> TASK INPUT
>>>>
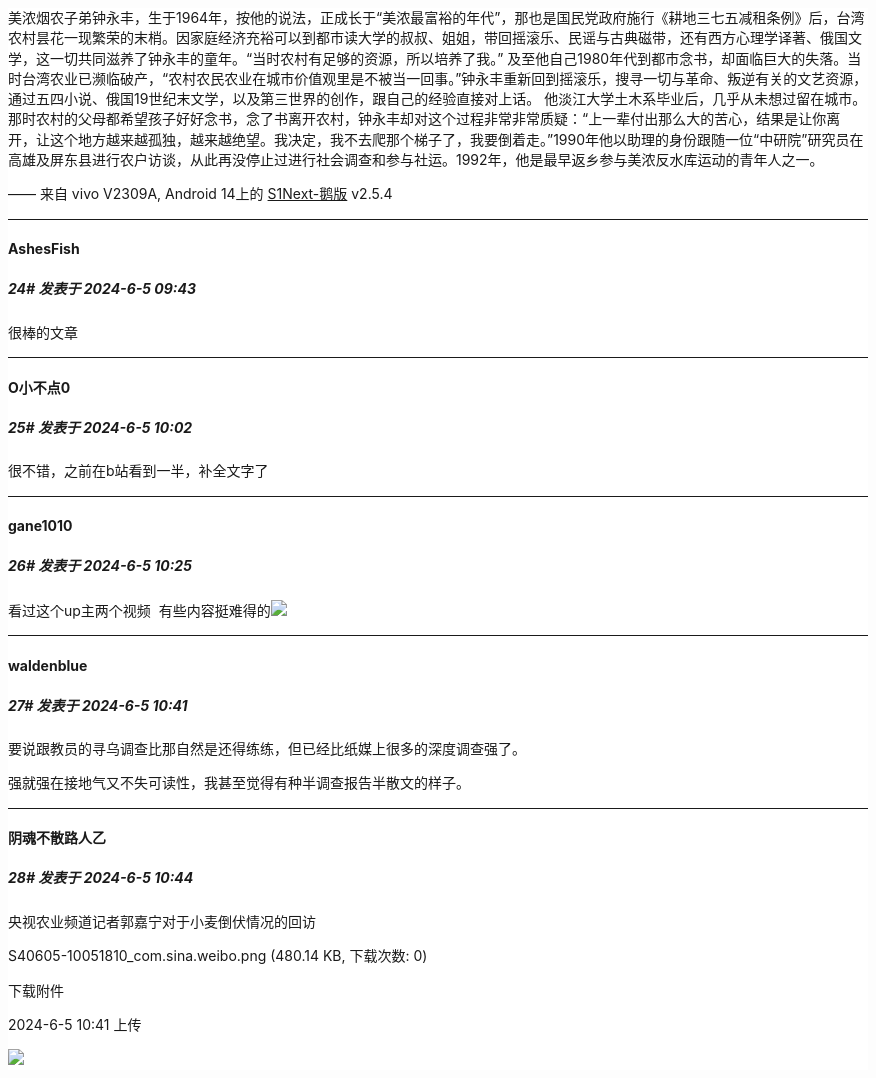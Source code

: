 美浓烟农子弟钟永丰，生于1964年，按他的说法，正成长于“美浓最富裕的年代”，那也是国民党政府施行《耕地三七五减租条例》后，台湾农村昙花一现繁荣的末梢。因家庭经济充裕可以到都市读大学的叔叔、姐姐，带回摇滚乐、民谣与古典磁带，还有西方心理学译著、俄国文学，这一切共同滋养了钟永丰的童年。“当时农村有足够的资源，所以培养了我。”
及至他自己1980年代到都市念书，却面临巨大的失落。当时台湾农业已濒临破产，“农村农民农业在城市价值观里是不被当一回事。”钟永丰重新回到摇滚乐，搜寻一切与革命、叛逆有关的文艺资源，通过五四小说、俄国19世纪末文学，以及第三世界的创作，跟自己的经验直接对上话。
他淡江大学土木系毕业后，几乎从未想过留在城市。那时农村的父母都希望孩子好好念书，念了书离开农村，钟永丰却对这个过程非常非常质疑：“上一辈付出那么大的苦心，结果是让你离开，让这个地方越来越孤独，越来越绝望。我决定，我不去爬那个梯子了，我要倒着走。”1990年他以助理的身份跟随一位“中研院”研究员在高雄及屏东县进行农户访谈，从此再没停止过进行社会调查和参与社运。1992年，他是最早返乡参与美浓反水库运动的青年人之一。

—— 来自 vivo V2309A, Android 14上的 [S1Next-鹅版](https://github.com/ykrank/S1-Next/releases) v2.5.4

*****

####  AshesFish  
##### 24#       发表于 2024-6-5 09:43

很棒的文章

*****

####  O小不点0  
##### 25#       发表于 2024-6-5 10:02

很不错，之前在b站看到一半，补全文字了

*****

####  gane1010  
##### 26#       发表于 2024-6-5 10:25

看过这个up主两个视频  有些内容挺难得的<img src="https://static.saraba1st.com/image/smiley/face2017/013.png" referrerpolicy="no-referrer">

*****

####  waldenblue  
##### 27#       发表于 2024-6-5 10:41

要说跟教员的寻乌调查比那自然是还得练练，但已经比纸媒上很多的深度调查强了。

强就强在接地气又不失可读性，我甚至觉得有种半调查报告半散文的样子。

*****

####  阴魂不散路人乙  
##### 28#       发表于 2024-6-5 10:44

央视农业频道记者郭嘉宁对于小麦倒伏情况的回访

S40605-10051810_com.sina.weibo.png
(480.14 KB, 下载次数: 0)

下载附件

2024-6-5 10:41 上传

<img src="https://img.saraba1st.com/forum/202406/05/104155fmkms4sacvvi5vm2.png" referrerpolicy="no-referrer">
<<<<
>>>>
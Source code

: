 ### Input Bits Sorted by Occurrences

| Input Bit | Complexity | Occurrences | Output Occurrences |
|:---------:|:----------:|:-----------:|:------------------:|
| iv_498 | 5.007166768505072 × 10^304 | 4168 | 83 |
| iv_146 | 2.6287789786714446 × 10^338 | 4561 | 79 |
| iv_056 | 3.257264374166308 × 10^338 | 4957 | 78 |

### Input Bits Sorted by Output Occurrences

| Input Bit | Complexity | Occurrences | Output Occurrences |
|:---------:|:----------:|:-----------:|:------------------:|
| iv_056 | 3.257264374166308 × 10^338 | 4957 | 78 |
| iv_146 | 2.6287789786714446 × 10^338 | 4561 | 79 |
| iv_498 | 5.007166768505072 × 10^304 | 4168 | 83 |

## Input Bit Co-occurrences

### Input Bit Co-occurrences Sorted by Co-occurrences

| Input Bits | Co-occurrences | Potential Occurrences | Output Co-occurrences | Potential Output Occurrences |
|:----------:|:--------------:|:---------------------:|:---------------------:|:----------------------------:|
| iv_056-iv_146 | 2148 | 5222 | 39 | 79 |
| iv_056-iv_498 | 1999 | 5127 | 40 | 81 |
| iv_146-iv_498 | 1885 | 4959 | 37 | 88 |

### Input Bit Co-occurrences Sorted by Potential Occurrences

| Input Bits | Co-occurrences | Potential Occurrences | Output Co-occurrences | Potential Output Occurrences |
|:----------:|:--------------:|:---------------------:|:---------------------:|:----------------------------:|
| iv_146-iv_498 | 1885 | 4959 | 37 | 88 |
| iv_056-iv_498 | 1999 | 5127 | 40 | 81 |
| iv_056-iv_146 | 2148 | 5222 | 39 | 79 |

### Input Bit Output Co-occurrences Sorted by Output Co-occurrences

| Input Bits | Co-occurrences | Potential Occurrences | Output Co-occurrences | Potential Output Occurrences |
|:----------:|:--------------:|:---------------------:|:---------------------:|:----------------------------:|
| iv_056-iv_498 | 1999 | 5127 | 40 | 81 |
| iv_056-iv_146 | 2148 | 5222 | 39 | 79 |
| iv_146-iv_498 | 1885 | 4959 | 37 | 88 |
<<<<
>>>>
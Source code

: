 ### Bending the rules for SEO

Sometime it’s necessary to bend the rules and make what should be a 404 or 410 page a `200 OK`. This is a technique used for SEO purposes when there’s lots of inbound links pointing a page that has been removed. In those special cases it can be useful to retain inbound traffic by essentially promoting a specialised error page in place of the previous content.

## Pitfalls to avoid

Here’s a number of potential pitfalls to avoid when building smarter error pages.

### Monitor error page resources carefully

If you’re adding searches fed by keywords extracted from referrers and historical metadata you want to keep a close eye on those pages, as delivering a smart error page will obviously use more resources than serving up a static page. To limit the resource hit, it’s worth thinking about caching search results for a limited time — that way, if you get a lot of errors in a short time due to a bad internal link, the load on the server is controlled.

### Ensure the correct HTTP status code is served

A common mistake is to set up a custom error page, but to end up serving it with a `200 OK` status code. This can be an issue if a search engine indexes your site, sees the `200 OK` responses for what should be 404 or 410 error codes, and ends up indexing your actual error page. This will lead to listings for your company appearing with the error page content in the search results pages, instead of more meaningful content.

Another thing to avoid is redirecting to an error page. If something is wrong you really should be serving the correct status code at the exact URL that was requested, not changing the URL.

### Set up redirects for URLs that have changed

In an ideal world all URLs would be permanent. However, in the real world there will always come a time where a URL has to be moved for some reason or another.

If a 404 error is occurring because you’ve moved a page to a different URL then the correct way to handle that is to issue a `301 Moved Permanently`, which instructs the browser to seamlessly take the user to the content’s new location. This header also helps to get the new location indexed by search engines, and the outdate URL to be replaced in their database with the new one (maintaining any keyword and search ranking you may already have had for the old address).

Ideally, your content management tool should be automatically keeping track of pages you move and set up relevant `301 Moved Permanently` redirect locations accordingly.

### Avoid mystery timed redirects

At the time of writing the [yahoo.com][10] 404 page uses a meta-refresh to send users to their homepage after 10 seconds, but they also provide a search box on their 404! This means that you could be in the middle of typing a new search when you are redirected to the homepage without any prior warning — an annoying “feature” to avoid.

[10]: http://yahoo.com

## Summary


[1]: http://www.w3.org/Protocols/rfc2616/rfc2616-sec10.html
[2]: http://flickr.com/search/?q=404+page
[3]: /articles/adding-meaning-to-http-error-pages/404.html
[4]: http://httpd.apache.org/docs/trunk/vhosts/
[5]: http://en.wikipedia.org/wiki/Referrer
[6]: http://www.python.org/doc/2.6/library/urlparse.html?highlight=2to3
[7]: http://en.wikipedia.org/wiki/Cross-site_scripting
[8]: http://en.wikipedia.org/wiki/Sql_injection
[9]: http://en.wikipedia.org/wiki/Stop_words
<<<<
The lines you need are those containing "referrerpolicy"; find them in the records and copy them.

看过这个up主两个视频  有些内容挺难得的<img src="https://static.saraba1st.com/image/smiley/face2017/013.png" referrerpolicy="no-referrer">
<img src="https://img.saraba1st.com/forum/202406/05/104155fmkms4sacvvi5vm2.png" referrerpolicy="no-referrer">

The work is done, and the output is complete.